Accordingly to what we said above, there is a threshold around 50 ppm. Wines which got a 5 are near this value and better wines tend to have less proportion of this substance. However, it is worth to take into account that wines quality 3 and 4 seems to have the same proportion of SO2 as the better ones.
We can see now from this last chart, that there is a strong negative relation between acetic acid and wine quality.
Now we can see that the skewed distributions we saw earlier in alcohol and citric acid variables may have to do with the influence of quality of the wine. From the boxplots we plotted we checked this statement.
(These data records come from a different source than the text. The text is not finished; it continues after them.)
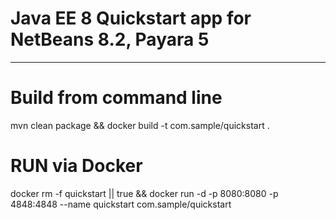 # Java EE 8 Quickstart app for NetBeans 8.2, Payara 5
-----------------------------------------------------
# Build from command line
mvn clean package && docker build -t com.sample/quickstart .

# RUN via Docker
docker rm -f quickstart || true && docker run -d -p 8080:8080 -p 4848:4848 --name quickstart com.sample/quickstart 
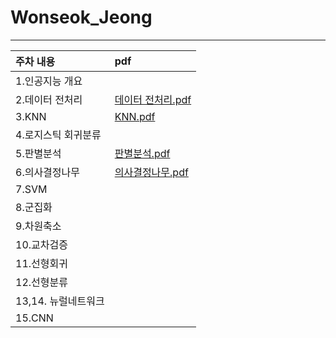 # Wonseok_Jeong

---
|주차 내용 | pdf  |
|:--------|:--------|
|1.인공지능 개요||
|2.데이터 전처리|[데이터 전처리.pdf](https://github.com/Sejong-Kaggle-Study-3rd/Wonseok_Jeong/files/6168865/default.pdf)|
|3.KNN|[KNN.pdf](https://github.com/Sejong-Kaggle-Study-3rd/Wonseok_Jeong/files/6195991/KNN.pdf)|
|4.로지스틱 회귀분류|
|5.판별분석|[판별분석.pdf](https://github.com/Sejong-Kaggle-Study-3rd/Wonseok_Jeong/files/6409591/default.pdf)|
|6.의사결정나무|[의사결정나무.pdf](https://github.com/Sejong-Kaggle-Study-3rd/Wonseok_Jeong/files/6418929/default.pdf)
|7.SVM|
|8.군집화|
|9.차원축소|
|10.교차검증|
|11.선형회귀|
|12.선형분류|
|13,14. 뉴럴네트워크|
|15.CNN|
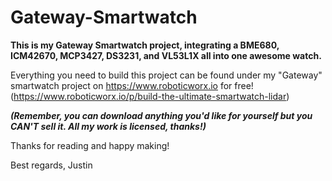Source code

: # Gateway-Smartwatch

**This is my Gateway Smartwatch project, integrating a BME680, ICM42670, MCP3427, DS3231, and VL53L1X all into one awesome watch.**

Everything you need to build this project can be found under my "Gateway" smartwatch project on https://www.roboticworx.io for free! (https://www.roboticworx.io/p/build-the-ultimate-smartwatch-lidar)

**_(Remember, you can download anything you'd like for yourself but you CAN'T sell it. All my work is licensed, thanks!)_**

Thanks for reading and happy making!

Best regards,
Justin
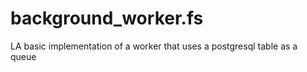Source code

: # background_worker.fs

LA basic implementation of a worker that uses a postgresql table as a queue
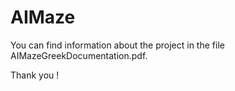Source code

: # AIMaze

You can find information about the project in the file ΑΙΜazeGreekDocumentation.pdf.

Thank you !
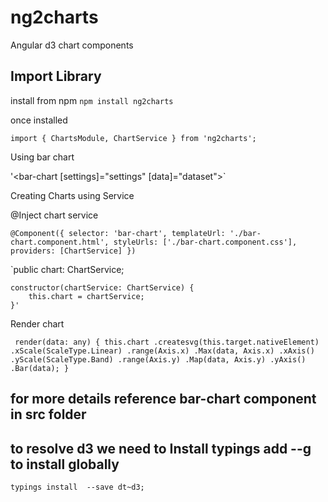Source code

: # ng2charts
Angular d3 chart components

## Import Library

install from npm 
`npm install ng2charts`

once installed 

`import { ChartsModule, ChartService } from 'ng2charts';`

Using bar chart

'<bar-chart [settings]="settings" [data]="dataset"></bar-chart>`


Creating Charts using Service

@Inject chart service

`@Component({
    selector: 'bar-chart',
    templateUrl: './bar-chart.component.html',
    styleUrls: ['./bar-chart.component.css'],
    providers: [ChartService]
})` 

`public chart: ChartService;

    constructor(chartService: ChartService) {
        this.chart = chartService;
    }'


Render chart 

` render(data: any) {
        this.chart
            .createsvg(this.target.nativeElement)
            .xScale(ScaleType.Linear)
            .range(Axis.x)
            .Max(data, Axis.x)
            .xAxis()
            .yScale(ScaleType.Band)
            .range(Axis.y)
            .Map(data, Axis.y)
            .yAxis()
            .Bar(data);
    }`

## for more details reference bar-chart component in src folder
    
## to resolve d3 we need to Install typings add --g to install globally
`typings install  --save dt~d3;`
We did see now a strong negative relation between volatile acidity and wine quality.
We found four types of relationships. Two positive and two negatives. The first two are alcohol and citric acid, and the second ones are total sulfur dioxide and volatile acidity.
In this plot we can see how the relatioships we saw at the beggining of this analysis using boxplots are now integrated into one plot. On the to the top right corner of the plot the quality of the wines tends to be higher, this means that wines with higher concentration of alcohol and citric acid tend perform better in a test.
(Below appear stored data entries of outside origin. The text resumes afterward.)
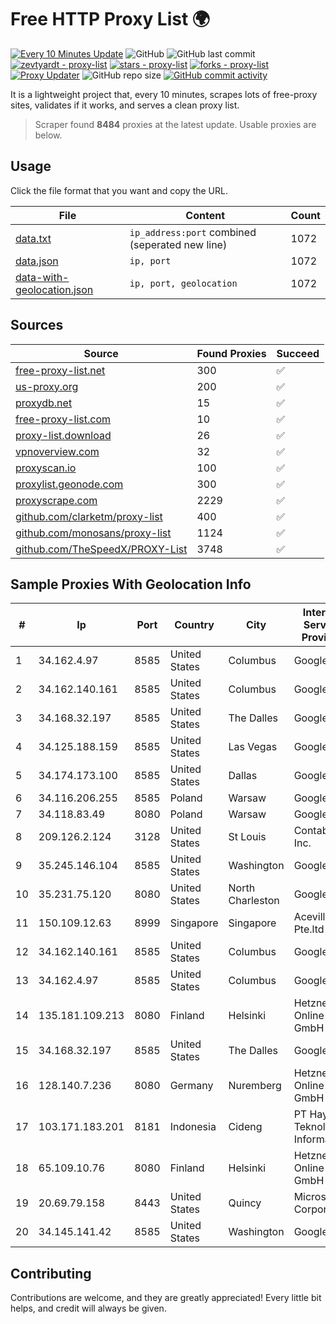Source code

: 
# Free HTTP Proxy List 🌍

[![Every 10 Minutes Update](https://github.com/mertguvencli/http-proxy-list/actions/workflows/main.yml/badge.svg?branch=main)](https://github.com/mertguvencli/http-proxy-list/actions/workflows/main.yml)
![GitHub](https://img.shields.io/github/license/mertguvencli/http-proxy-list)
![GitHub last commit](https://img.shields.io/github/last-commit/mertguvencli/http-proxy-list)
[![zevtyardt - proxy-list](https://img.shields.io/static/v1?label=zevtyardt&message=proxy-list&color=blue&logo=github)](https://github.com/zevtyardt/proxy-list "Go to GitHub repo")
[![stars - proxy-list](https://img.shields.io/github/stars/zevtyardt/proxy-list?style=social)](https://github.com/zevtyardt/proxy-list)
[![forks - proxy-list](https://img.shields.io/github/forks/zevtyardt/proxy-list?style=social)](https://github.com/zevtyardt/proxy-list)
[![Proxy Updater](https://github.com/zevtyardt/proxy-list/workflows/Proxy%20Updater/badge.svg)](https://github.com/zevtyardt/proxy-list/actions?query=workflow:"Proxy+Updater")
![GitHub repo size](https://img.shields.io/github/repo-size/zevtyardt/proxy-list)
[![GitHub commit activity](https://img.shields.io/github/commit-activity/m/zevtyardt/proxy-list?logo=commits)](https://github.com/zevtyardt/proxy-list/commits/main)

It is a lightweight project that, every 10 minutes, scrapes lots of free-proxy sites, validates if it works, and serves a clean proxy list.

> Scraper found **8484** proxies at the latest update. Usable proxies are below.

## Usage

Click the file format that you want and copy the URL.

|File|Content|Count|
|----|-------|-----|
|[data.txt](https://raw.githubusercontent.com/mertguvencli/http-proxy-list/main/proxy-list/data.txt)|`ip_address:port` combined (seperated new line)|1072|
|[data.json](https://raw.githubusercontent.com/mertguvencli/http-proxy-list/main/proxy-list/data.json)|`ip, port`|1072|
|[data-with-geolocation.json](https://raw.githubusercontent.com/mertguvencli/http-proxy-list/main/proxy-list/data-with-geolocation.json)|`ip, port, geolocation`|1072|

## Sources

|Source|Found Proxies|Succeed|
|------|-------------|-------|
|[free-proxy-list.net](https://free-proxy-list.net)|300|✅|
|[us-proxy.org](https://www.us-proxy.org)|200|✅|
|[proxydb.net](http://proxydb.net)|15|✅|
|[free-proxy-list.com](https://free-proxy-list.com/?page=&port=&type%5B%5D=http&type%5B%5D=https&up_time=0&search=Search)|10|✅|
|[proxy-list.download](https://www.proxy-list.download/HTTP)|26|✅|
|[vpnoverview.com](https://vpnoverview.com/privacy/anonymous-browsing/free-proxy-servers)|32|✅|
|[proxyscan.io](https://www.proxyscan.io)|100|✅|
|[proxylist.geonode.com](https://proxylist.geonode.com/api/proxy-list?limit=300&page=1&sort_by=lastChecked&sort_type=desc&protocols=http,https)|300|✅|
|[proxyscrape.com](https://api.proxyscrape.com/v2/?request=displayproxies&protocol=http&timeout=10000&country=all&ssl=all&anonymity=all)|2229|✅|
|[github.com/clarketm/proxy-list](https://raw.githubusercontent.com/clarketm/proxy-list/master/proxy-list-raw.txt)|400|✅|
|[github.com/monosans/proxy-list](https://raw.githubusercontent.com/monosans/proxy-list/main/proxies/http.txt)|1124|✅|
|[github.com/TheSpeedX/PROXY-List](https://raw.githubusercontent.com/TheSpeedX/PROXY-List/master/http.txt)|3748|✅|


## Sample Proxies With Geolocation Info

|#|Ip|Port|Country|City|Internet Service Provider|
|-|--|----|-------|----|-------------------------|
|1|34.162.4.97|8585|United States|Columbus|Google LLC|
|2|34.162.140.161|8585|United States|Columbus|Google LLC|
|3|34.168.32.197|8585|United States|The Dalles|Google LLC|
|4|34.125.188.159|8585|United States|Las Vegas|Google LLC|
|5|34.174.173.100|8585|United States|Dallas|Google LLC|
|6|34.116.206.255|8585|Poland|Warsaw|Google LLC|
|7|34.118.83.49|8080|Poland|Warsaw|Google LLC|
|8|209.126.2.124|3128|United States|St Louis|Contabo Inc.|
|9|35.245.146.104|8585|United States|Washington|Google LLC|
|10|35.231.75.120|8080|United States|North Charleston|Google LLC|
|11|150.109.12.63|8999|Singapore|Singapore|Aceville Pte.ltd|
|12|34.162.140.161|8585|United States|Columbus|Google LLC|
|13|34.162.4.97|8585|United States|Columbus|Google LLC|
|14|135.181.109.213|8080|Finland|Helsinki|Hetzner Online GmbH|
|15|34.168.32.197|8585|United States|The Dalles|Google LLC|
|16|128.140.7.236|8080|Germany|Nuremberg|Hetzner Online GmbH|
|17|103.171.183.201|8181|Indonesia|Cideng|PT Hayat Teknologi Informatika|
|18|65.109.10.76|8080|Finland|Helsinki|Hetzner Online GmbH|
|19|20.69.79.158|8443|United States|Quincy|Microsoft Corporation|
|20|34.145.141.42|8585|United States|Washington|Google LLC|



## Contributing

Contributions are welcome, and they are greatly appreciated! Every
little bit helps, and credit will always be given.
Regarding this second plot now the argument changed, that is the quality tends to be better on the bottom left corner. This means that wines with low concentration of SO2 and acetic acid tend to perform better than wines with higher concentration. Besides, is it worth to notice, that we can see an imaginary vertical line around 50 ppm where good wines tend to be on the left as we said earlier.
We can see clearer now the two different drivers of quality. The two positive variables, alcohol and citric acid, and the two negative variables total sulfur dioxide and volatile acidity.
The sorprising interaction is with respect to total sulfur dioxide. We didn’t hope to find a negative relationship between such variable and wine quality. However, this may be caused by its concentration. Wines with a concentration greater than 50 ppm tend to get less score than wines with ppm values around 15 and 35. Again, one posible explanaition is that though total sulfur dioxide may be useful as an antibacterial and antioxidant, in important concentration can be detected by smell or taste.
This plot summerized the two main positive variables we found that may exaplained the scores each one may have taken. Separatly we can see a positive relation between citric acid and alcohol and wine quality.
## Warning: Removed 9 rows containing non-finite values (stat_boxplot).
This plot summerized the two main negative variables we found that may exaplained the scores each one may have taken. Separatly we can see a negative relation between volatile acidity and total sulfur dioxide and wine quality. However, it is worth to take into account that wines quality 3 and 4 seems to have the same proportion of SO2 as the better ones.
Finally, we plotted the positive and negative relationships we found in the analysis. Wines with higher concentration of alcohol and citric acid tend perform better in a test. And, on the other side, Wines with low concentration of SO2 and acetic acid tend to perform better than wines with higher concentration. Again, is it worth to notice, that it can be seen an imaginary vertical line around 50 ppm where good wines tend to be on the left.
To summarize, though wine tasting may seem an ancient practice done by professionals and some times seen as subjective and/or relegated to a small group of people, we were able to find some patterns concerning those decisions. It can be said now, that four variables can be the main drivers of quality in wines. Citric Acid and Alochol were found to be the main positive attributes a wine should have, while Volatile Acidity and Total Sulfur Dioxide were the main negative ones. In spite of that, more work need to be done regarding the latter variable. We know that SO2 helps as an antibacterial and antioxidant, but in high concentrations it may be detected and becomes a negative drive for its bad taste and smell. The right amount perhaps can be found around 15 and 35 ppm, but this is still only a rough aproximation.